Sûrement parce que je suis très con, parfois.

mercredi 2 avril 2008

Un seul être vous manque...

Je n'arrive plus à dormir. Ou tout au moins, je repousse sans cesse le moment d'aller me coucher, au point de me retrouver encore vautrée sur le canapé à 5h du matin... Je me lève sans enthousiasme, sans personne à qui parler. Alors je parle toute seule, en prenant le prétexte de m'adresser aux deux crétines de chattes qui ne comprennent pas pourquoi je passe mon temps à vouloir leur faire des câlins. La journée se passe avec un certain ennui, en pensant à la soirée en tête à tête avec ma soupe de légumes. Le pire, c'est que je cultive cette solitude: impossible de me faire sortir dimanche dernier. Certes, j'étais patraque, mais je n'ai rien fait pour me bouger un peu...
Et le soir, je rentre du boulot, je me glisse direct dans une tenue infame pour me vautrer sur le canap, le bol de soupe à la main.
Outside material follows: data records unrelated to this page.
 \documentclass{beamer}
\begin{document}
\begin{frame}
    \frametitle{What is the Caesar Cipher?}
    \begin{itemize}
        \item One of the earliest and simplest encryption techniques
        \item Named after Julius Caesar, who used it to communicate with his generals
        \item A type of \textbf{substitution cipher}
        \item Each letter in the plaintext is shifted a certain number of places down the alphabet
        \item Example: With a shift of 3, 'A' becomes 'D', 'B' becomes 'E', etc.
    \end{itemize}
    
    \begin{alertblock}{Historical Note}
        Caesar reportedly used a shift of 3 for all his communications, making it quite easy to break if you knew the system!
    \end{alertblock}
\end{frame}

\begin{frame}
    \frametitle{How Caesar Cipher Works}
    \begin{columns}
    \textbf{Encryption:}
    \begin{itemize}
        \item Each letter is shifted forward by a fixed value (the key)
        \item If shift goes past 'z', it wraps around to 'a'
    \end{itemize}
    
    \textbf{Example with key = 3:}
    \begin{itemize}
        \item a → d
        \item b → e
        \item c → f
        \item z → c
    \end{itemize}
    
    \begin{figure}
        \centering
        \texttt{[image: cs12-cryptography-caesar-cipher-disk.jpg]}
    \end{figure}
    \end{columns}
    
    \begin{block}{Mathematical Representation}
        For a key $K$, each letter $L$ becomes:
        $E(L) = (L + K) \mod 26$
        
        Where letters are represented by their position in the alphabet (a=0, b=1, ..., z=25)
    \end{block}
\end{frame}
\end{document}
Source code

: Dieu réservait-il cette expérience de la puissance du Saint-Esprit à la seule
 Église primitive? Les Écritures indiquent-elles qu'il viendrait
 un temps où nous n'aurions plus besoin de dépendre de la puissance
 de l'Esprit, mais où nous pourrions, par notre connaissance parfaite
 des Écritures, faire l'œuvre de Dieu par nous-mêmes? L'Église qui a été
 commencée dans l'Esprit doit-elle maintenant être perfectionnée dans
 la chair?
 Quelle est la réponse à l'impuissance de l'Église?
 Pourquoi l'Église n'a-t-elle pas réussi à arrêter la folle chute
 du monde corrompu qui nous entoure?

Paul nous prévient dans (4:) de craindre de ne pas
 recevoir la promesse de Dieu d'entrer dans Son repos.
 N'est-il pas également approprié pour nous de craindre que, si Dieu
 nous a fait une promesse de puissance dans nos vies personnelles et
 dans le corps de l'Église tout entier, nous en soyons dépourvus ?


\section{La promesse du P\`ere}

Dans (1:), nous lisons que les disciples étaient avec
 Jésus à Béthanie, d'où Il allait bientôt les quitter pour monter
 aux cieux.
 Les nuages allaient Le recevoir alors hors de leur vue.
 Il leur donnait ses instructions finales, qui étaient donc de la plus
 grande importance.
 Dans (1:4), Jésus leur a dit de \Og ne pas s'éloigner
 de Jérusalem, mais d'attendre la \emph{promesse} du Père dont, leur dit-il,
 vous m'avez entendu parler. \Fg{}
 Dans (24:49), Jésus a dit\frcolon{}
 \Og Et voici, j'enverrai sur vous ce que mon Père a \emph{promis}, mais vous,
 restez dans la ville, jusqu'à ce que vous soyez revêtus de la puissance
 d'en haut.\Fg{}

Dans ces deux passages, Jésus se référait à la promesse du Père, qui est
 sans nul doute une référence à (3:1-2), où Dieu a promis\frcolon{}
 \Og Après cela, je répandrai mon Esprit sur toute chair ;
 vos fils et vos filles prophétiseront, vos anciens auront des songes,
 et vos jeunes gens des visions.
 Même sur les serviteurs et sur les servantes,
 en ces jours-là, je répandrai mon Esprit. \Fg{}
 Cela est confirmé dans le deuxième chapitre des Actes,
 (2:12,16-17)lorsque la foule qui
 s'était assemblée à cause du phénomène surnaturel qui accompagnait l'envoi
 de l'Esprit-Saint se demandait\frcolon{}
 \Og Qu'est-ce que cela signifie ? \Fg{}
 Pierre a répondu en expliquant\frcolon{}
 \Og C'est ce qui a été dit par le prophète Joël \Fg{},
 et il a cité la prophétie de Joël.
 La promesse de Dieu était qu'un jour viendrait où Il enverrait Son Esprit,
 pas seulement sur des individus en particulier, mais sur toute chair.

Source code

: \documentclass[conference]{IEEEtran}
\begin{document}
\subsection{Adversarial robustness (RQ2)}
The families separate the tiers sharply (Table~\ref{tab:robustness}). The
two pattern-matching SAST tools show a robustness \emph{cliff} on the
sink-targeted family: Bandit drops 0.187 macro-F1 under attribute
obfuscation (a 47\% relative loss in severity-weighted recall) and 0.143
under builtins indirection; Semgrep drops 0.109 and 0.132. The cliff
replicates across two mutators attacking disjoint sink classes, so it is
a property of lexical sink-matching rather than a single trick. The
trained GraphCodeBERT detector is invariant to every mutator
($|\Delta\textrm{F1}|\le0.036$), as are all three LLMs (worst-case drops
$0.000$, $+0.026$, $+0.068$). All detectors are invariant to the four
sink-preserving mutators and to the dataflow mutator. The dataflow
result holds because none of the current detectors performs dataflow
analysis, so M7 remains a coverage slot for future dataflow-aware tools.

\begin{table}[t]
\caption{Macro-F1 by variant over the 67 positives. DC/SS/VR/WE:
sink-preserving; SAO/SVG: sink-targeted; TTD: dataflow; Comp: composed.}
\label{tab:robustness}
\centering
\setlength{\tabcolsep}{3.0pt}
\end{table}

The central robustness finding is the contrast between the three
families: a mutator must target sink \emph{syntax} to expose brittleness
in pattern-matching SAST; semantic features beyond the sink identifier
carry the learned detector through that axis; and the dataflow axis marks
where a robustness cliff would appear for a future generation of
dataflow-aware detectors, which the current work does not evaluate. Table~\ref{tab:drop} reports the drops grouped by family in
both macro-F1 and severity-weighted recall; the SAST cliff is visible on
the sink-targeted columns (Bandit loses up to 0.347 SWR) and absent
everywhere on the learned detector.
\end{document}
Et je compte les dodos jusqu'à ce qu'Il revienne.
C'est clair, tout est dépeuplé quand Il n'est pas là.

mardi 25 mars 2008

Week end Pascal

Pas vu d'oeuf ce week end, c'est pas plus mal pour les hanches... Par contre, vus:
- un chat sur une tapis volant,
- une tortue au Queen,
- des pinceaux s'agiter sur une toile,
- des gens habillés en cuir prenant des poses bizarres,
- une tente au milieu d'une des avenues partant de l'Etoile

J'ai aussi savouré quelques plaisirs:
- un hammam suivi d'un merveilleux massage (le SPA Nuxe devrait être déclaré d'utilité publique !)
- un bon dîner avec des gens que j'aime,
- une soirée kitsch avec d'autres gens que j'aime.

Et j'ai aussi beaucoup pensé à ceux qui sont loin, que je n'appelle pas assez, que je n'ai pas pu rejoindre ce week end et qui chassaient les oeufs sans moi...

dimanche 16 mars 2008

Hop !! Rentrée...

Le monoï est rangé, les maillots attendent les prochaines vacances et la biafine est toujours d'actualité (...).
C'était trop bien.
Maintenant, je vais pouvoir faire bisquer ceux restés à Paris avec mon joli bronzage...
J'adore.
PuntaCanaMars2008_205.jpg

(Sur la photo: la mer des Caraïbes, et les palmiers de l'ïle de Saona) (et oué, il y a eu changement de photo)

lundi 3 mars 2008

J-5

RepDom.jpg

Les maillots sont affutés, le monoï est sur les starting-block... Et vous vous êtes dégoutés. J'adore.

mardi 19 février 2008

Toujours moi...?

Voilà bien longtemps que je n'ai pas écris ici. Un truc perso, j'veux dire. En faisant ce constat ce matin, un deuxième constat est rapidement arrivé: que j'en éprouve beaucoup moins le besoin. Ce blog a été ouvert comme un éxutoire, a facilité des avancées personnelles, l'affirmation de choses pendant longtemps enfouies. Ce n'est pas tant le contenu que la démarche, d'ailleurs, qui a favorisé ces avancées.
Et aujourd'hui, j'ai comme l'impression d'être à une sorte de carrefour. Si je reste sur le besoin d'expression initial, ce blog n'a plus de raison d'être. Des avancées, il m'en reste à faire, bien sûr, mais ce support n'est plus celui qui convient. En même temps, j'y suis attachée. C'est chiant, d'être une affective: cela ne facilite pas les départs. Alors après consultation de moi même et réflexion intense avec mon égo, je me suis dit que la solution pourrait être une alternative: on continue, mais autrement.
Il y a de l'idée.
Mais "autrement", cela veut dire quoi ?
Heu... Là, tout de suite, rien n'est défini. Mais de toute évidence, le contenu va évoluer.
Ce blog va finir par grandir, comme celle qui l'alimente.
Pour l'instant, wait & see: cela va dépendre aussi de mon emploi du temps de Responsable des gommes et des crayons. Dans la vraie vie, j'ai un job qui me bouffe beaucoup de temps. Et du temps, j'en veux aussi pour le reste, c'est à dire l'essentiel.
Donc à peaufiner, modeler, imaginer... Ce blog qui existe depuis plus de deux ans sans une quelconque ligne éditoriale va peut être finir par en avoir une.
Oué, enfin on va y aller doucement, dans les changements, quand même, hein...

jeudi 24 janvier 2008

"Et dans 150 ans, on s'en souviendra pas..."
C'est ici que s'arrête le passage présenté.